I don’t think I’m divulging any spoilers when I say this story was never a love triangle among Joe, Toby, and Lennon. There are no teams here. Toby and Lennon are united only by their refusal to let go of Bailey. But Joe and Lennon are in love. In Part Two, Lennon understands that by clutching the memory of Bailey so tightly, she caused more pain.

When she finally accepts this and opens her eyes to the pain around her, things improve – slowly – but nevertheless they improve and this is why I believe this to be a story of hope. My only complaint is Jandy failed to give Toby enough spot light. So, I give this four out of five to-go cups.
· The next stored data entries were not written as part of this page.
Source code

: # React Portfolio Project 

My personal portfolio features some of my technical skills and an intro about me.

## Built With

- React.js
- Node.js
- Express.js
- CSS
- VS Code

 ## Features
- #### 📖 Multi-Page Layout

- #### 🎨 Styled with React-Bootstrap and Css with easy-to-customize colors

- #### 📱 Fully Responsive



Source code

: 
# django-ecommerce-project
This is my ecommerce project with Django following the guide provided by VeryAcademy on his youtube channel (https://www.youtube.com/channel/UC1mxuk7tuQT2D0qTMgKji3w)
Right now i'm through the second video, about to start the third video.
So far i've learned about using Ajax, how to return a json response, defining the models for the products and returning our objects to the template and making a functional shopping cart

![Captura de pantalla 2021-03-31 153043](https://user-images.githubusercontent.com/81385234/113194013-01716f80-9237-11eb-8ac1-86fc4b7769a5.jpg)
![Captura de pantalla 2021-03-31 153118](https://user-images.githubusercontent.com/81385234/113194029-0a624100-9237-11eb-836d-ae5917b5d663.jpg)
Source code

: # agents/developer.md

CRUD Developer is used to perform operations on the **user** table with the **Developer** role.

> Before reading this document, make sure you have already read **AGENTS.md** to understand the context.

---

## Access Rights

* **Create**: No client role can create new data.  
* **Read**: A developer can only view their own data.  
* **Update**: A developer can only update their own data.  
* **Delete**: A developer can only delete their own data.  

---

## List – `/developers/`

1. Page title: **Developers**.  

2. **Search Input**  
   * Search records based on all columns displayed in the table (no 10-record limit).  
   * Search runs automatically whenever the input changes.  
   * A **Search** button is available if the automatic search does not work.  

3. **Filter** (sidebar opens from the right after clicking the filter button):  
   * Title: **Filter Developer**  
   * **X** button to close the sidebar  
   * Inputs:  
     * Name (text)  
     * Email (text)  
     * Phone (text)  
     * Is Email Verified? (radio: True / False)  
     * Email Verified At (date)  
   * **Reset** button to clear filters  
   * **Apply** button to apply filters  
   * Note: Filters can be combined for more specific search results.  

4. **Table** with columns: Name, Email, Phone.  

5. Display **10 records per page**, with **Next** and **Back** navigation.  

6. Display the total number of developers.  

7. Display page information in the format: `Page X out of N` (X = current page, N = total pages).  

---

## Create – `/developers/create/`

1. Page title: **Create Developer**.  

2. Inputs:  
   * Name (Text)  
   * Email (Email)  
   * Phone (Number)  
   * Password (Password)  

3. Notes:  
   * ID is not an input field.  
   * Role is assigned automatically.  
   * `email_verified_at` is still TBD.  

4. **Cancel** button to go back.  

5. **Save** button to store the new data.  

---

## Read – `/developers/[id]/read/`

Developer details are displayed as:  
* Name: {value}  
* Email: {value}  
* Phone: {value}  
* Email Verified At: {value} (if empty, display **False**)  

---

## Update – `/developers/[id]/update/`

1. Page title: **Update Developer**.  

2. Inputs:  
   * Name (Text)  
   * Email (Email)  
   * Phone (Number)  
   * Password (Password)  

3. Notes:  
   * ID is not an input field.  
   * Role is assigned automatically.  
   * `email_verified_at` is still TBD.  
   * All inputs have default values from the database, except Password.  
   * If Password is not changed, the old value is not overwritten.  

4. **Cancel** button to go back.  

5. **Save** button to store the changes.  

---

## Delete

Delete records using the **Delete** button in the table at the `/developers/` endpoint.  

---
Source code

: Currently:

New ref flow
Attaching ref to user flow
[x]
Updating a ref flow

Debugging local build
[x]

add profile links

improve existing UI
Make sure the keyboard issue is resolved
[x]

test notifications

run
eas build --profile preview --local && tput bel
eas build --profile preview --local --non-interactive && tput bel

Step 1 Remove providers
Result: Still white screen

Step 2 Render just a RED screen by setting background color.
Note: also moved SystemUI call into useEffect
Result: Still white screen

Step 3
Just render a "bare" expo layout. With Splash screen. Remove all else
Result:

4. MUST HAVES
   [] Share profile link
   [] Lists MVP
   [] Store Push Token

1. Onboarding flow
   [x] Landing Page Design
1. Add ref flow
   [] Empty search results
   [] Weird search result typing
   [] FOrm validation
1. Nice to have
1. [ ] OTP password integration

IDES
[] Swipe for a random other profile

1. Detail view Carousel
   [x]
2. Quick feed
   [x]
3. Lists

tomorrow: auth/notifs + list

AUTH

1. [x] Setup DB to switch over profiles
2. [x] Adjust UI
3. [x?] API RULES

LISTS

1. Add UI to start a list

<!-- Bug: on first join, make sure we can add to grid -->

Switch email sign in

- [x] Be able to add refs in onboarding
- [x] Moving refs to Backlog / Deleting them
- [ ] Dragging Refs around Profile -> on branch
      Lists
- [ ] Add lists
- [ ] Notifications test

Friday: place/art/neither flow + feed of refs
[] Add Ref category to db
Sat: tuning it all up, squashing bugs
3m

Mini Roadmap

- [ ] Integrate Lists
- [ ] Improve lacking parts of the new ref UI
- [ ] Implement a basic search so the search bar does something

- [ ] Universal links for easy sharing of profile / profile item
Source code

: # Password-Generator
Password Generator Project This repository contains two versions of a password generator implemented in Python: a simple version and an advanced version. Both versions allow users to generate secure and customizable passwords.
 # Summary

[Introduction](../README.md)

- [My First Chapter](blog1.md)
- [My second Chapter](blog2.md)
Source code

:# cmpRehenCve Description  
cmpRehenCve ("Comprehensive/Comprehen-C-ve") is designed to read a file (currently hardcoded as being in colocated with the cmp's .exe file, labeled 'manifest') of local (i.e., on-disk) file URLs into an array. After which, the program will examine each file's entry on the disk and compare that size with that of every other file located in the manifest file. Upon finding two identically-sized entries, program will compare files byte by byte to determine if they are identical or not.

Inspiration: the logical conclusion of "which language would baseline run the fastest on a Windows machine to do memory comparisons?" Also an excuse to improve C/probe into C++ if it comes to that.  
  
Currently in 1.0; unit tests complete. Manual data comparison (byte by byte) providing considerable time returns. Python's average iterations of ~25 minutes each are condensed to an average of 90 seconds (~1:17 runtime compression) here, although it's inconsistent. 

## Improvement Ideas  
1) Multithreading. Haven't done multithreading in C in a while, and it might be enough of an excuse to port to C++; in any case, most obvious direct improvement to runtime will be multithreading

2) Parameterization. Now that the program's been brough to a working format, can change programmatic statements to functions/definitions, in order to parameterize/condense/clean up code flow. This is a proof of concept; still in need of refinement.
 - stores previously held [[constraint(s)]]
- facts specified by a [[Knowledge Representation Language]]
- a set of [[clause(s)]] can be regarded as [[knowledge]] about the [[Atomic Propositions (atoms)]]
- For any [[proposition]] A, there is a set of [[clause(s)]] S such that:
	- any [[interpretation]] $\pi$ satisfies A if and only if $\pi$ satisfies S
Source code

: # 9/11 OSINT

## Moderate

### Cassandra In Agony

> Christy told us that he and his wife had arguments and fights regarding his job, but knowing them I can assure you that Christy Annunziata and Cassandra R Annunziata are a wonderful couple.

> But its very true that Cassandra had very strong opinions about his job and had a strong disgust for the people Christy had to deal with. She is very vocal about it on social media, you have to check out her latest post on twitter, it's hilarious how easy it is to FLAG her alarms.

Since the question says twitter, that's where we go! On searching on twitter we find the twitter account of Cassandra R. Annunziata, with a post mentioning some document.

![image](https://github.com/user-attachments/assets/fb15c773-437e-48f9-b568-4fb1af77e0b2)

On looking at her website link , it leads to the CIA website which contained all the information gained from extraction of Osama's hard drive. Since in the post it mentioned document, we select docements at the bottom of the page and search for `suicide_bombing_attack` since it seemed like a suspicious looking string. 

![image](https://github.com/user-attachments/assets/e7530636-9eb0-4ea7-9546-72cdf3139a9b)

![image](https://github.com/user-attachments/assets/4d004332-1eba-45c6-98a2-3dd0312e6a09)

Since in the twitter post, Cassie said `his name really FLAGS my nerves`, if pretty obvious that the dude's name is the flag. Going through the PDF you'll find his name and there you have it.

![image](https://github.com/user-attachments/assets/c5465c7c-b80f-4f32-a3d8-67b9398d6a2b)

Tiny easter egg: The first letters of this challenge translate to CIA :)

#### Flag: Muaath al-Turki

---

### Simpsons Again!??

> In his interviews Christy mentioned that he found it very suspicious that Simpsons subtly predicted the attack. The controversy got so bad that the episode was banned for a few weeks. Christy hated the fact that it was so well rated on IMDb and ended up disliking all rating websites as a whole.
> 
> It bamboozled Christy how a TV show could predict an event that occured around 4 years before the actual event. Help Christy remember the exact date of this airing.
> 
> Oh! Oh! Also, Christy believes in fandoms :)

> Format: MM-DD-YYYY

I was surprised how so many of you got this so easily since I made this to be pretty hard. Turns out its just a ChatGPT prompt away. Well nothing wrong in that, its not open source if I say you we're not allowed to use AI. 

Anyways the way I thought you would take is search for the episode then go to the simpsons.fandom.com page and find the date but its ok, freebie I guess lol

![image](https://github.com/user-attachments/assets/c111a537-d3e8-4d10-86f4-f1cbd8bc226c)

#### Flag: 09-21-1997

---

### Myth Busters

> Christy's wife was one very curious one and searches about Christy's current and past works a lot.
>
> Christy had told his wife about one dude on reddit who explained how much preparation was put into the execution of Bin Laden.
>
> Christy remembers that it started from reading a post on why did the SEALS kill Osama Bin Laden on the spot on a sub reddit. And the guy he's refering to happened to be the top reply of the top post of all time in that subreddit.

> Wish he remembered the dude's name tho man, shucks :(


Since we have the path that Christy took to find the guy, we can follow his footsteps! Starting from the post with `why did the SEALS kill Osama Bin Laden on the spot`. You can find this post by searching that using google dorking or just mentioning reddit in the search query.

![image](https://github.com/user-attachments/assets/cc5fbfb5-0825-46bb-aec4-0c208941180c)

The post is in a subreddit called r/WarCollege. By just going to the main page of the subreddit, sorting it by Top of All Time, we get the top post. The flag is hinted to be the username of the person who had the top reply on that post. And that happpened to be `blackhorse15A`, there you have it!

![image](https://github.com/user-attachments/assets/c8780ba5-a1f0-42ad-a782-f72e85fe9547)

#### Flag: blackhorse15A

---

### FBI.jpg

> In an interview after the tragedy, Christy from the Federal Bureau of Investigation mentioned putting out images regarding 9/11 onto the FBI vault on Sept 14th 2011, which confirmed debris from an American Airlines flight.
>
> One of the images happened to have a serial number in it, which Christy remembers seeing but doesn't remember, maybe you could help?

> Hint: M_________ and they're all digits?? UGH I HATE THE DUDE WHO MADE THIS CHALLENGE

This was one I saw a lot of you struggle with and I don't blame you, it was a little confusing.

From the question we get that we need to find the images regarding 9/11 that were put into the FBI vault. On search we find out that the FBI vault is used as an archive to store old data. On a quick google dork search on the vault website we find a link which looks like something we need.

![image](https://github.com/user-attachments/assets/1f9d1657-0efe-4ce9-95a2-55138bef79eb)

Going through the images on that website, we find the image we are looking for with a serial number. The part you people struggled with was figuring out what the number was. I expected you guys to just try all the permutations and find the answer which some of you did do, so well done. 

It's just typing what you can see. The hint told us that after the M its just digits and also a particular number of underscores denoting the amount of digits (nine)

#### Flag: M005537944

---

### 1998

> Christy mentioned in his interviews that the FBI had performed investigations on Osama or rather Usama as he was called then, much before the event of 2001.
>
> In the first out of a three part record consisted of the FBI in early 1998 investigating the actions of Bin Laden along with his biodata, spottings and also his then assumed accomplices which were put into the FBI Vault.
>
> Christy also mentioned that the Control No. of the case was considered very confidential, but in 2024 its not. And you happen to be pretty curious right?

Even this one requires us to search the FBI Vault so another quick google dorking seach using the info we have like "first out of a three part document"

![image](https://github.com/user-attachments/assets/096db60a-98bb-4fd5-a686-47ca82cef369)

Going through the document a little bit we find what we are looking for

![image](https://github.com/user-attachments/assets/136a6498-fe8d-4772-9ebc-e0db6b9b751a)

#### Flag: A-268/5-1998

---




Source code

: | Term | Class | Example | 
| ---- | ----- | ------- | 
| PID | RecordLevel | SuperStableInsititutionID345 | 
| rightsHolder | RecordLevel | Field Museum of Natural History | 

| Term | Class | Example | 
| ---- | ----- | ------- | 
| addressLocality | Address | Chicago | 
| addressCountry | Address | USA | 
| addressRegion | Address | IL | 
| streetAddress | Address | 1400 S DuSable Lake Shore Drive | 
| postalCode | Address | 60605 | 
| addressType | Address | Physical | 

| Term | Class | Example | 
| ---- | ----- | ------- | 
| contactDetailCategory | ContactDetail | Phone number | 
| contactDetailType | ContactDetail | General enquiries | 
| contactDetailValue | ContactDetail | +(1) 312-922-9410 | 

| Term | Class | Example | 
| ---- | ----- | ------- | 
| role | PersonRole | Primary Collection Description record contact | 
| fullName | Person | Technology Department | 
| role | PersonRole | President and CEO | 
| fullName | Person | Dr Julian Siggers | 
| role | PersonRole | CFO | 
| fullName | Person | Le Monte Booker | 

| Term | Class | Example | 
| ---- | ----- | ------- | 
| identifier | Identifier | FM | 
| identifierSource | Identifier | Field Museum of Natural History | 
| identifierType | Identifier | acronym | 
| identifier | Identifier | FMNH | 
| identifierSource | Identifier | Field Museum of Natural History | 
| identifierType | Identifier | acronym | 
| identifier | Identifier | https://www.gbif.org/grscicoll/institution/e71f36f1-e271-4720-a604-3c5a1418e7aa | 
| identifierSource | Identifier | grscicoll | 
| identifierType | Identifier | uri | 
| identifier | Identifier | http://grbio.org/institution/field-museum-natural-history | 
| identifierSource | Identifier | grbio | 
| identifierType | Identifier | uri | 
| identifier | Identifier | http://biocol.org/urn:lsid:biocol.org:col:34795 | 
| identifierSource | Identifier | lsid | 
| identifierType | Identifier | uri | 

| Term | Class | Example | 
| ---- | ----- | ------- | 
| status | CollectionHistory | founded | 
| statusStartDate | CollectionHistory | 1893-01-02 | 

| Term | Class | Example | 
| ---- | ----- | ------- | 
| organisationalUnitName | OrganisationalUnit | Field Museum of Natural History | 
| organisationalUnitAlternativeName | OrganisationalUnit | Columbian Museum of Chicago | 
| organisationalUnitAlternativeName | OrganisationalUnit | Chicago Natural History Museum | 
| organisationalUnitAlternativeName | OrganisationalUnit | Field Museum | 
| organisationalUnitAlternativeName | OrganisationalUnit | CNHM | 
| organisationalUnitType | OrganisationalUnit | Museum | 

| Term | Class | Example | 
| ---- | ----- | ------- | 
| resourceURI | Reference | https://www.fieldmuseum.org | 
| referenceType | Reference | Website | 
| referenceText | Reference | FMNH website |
Why to-go cups? Buy a copy and read the story. You’ll find out. In the mean time, please visit the blogs for each of my Book Hungry partners and see what they thought of The Sky is Everywhere.

If you’ve read this novel, tell me what you thought of it. Better yet, recommend one I haven’t read!

4 Comments

Comments

4 responses to “4 To-Go Cups for The Sky is Everywhere”

  1. abby says:

    a very thorough review! and interesting that you thought toby wasn’t given enough of the spotlight. i kind of wanted him to have LESS because i wanted more of joe and lennie and the love and hope part of the story.

  2. Patty says:

    Well, only because their relationship was so twisted. They both knew it. And we know Lennie hated it but couldn’t stop.

  3. Jeannie says:

    I said this to Abby, you guys have been reading some awesome YA. If you haven’t read MATCHED, by Allie Condie put that on your list. It’s a beautifully crafted piece of dystopian fiction with a gentler edge than THE HUNGER GAMES.

  4. Kelly B says:

    I agree with Abby, I wanted Toby to have less too. I personally am not the biggest fan of writing in the first person as Karla already knows. For me the problem with writing in the first person is you only get the perspective of that person. If this story had been told in third, the author could have explored what was going on in Toby’s head without him having more read time and therefore explained him just a little better. Maybe I wouldn’t have been scratching my head over that so much if it had been clearer that when he looked at Lennie he felt that Bailey was still here. I don’t know though.

    PS love the new website and I am sorry that I only just realized this is where the blog is. I am going to fix my link today.